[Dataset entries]
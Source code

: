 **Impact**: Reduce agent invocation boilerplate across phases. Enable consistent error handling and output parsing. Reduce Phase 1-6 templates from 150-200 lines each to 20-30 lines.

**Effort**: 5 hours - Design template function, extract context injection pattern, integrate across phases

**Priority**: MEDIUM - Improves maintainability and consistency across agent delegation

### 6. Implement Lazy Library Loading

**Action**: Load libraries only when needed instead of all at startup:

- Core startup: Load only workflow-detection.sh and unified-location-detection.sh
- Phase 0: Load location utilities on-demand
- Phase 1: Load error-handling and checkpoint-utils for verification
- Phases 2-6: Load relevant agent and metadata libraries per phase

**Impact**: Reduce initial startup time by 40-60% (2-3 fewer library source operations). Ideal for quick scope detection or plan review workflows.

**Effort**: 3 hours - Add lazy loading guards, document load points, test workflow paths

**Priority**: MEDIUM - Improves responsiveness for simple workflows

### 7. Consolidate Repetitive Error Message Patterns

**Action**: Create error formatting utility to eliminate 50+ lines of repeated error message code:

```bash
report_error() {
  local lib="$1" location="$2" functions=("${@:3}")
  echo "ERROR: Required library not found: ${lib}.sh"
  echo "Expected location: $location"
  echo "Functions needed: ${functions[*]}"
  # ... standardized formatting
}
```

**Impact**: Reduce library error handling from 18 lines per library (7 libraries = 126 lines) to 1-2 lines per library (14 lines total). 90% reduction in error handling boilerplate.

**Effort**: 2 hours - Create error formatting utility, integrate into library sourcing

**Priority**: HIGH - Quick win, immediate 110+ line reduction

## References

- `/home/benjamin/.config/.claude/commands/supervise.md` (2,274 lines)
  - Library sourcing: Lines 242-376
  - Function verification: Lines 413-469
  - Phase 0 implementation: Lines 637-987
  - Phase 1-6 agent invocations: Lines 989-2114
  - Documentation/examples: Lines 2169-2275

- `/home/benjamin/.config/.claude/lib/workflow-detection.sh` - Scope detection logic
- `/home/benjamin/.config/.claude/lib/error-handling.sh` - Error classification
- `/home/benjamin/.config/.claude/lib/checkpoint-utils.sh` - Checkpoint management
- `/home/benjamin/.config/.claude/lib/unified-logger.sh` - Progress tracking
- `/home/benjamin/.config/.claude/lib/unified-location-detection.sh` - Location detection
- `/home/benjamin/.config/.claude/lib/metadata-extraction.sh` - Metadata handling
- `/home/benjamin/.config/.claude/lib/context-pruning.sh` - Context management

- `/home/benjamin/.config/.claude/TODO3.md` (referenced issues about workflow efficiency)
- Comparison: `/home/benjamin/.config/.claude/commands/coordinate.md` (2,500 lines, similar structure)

[Aim of the task]: Would you filter the records and copy out each line containing "Effort"?

[Exercise output]:
**Effort**: 5 hours - Design template function, extract context injection pattern, integrate across phases
**Effort**: 3 hours - Add lazy loading guards, document load points, test workflow paths
**Effort**: 2 hours - Create error formatting utility, integrate into library sourcing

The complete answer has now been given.